Поливанов, просматривая бумаги, одновременно прижимал плечом трубку, выслушивая длинные гудки. В Москве, похоже, его заместителя нет на рабочем месте.
— Босс, вы титан, — уважительно произнес Маслов. — Вы читаете документы, накручиваете телефонный диск и одновременно слушаете радио.
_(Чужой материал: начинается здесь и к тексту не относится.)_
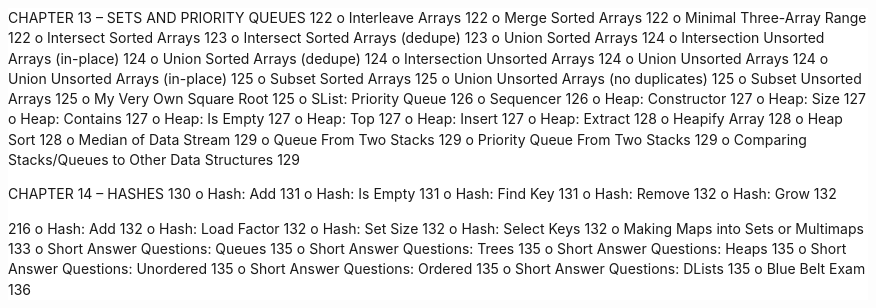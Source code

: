 CHAPTER 13 – SETS AND PRIORITY QUEUES 122
o Interleave Arrays 122
o Merge Sorted Arrays 122
o Minimal Three-Array Range 122
o Intersect Sorted Arrays 123
o Intersect Sorted Arrays (dedupe) 123
o Union Sorted Arrays 124
o Intersection Unsorted Arrays (in-place) 124
o Union Sorted Arrays (dedupe) 124
o Intersection Unsorted Arrays 124
o Union Unsorted Arrays 124
o Union Unsorted Arrays (in-place) 125
o Subset Sorted Arrays 125
o Union Unsorted Arrays (no duplicates) 125
o Subset Unsorted Arrays 125
o My Very Own Square Root 125
o SList: Priority Queue 126
o Sequencer 126
o Heap: Constructor 127
o Heap: Size 127
o Heap: Contains 127
o Heap: Is Empty 127
o Heap: Top 127
o Heap: Insert 127
o Heap: Extract 128
o Heapify Array 128
o Heap Sort 128
o Median of Data Stream 129
o Queue From Two Stacks 129
o Priority Queue From Two Stacks 129
o Comparing Stacks/Queues to Other Data Structures 129

CHAPTER 14 – HASHES 130
o Hash: Add 131
o Hash: Is Empty 131
o Hash: Find Key 131
o Hash: Remove 132
o Hash: Grow 132


 216
o Hash: Add 132
o Hash: Load Factor 132
o Hash: Set Size 132
o Hash: Select Keys 132
o Making Maps into Sets or Multimaps 133
o Short Answer Questions: Queues 135
o Short Answer Questions: Trees 135
o Short Answer Questions: Heaps 135
o Short Answer Questions: Unordered 135
o Short Answer Questions: Ordered 135
o Short Answer Questions: DLists 135
o Blue Belt Exam 136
Такое мог только Гай Юлий Цезарь.
— Он тоже слушал радио? — поинтересовался Поливанов, кладя трубку на телефонный аппарат.
— Он тоже делал массу дел одновременно.
— Тебе заняться нечем?
— Чтобы мне — и нечем заняться? Быть такого не может. Через полчасика с Абдуловым поедем в Октябрьский район. Там двух интересных кренделей задержали. Примерять будем.
— Примерь, примерь, — кивнул Поливанов.
— Как костюмчик в универмаге — если размер подойдет — упакуем и доставим.
— Вот почему ты такой говорливый?
— А я при чем, босс? Язык — он ведь сам болтается. Он такой своенравный.
Поливанов снова пододвинул к себе объемистую папку литерного дела с грифом: «Совершенно секретно». Глаза уже еле видели от бесконечного мельтешения букв и строк. Ощущалась усталость. Не физическая — все же не мешки с песком ворочаем, а нервная. Хуже нет работы, которой не видно конца и в которой пока не просматривается смысл.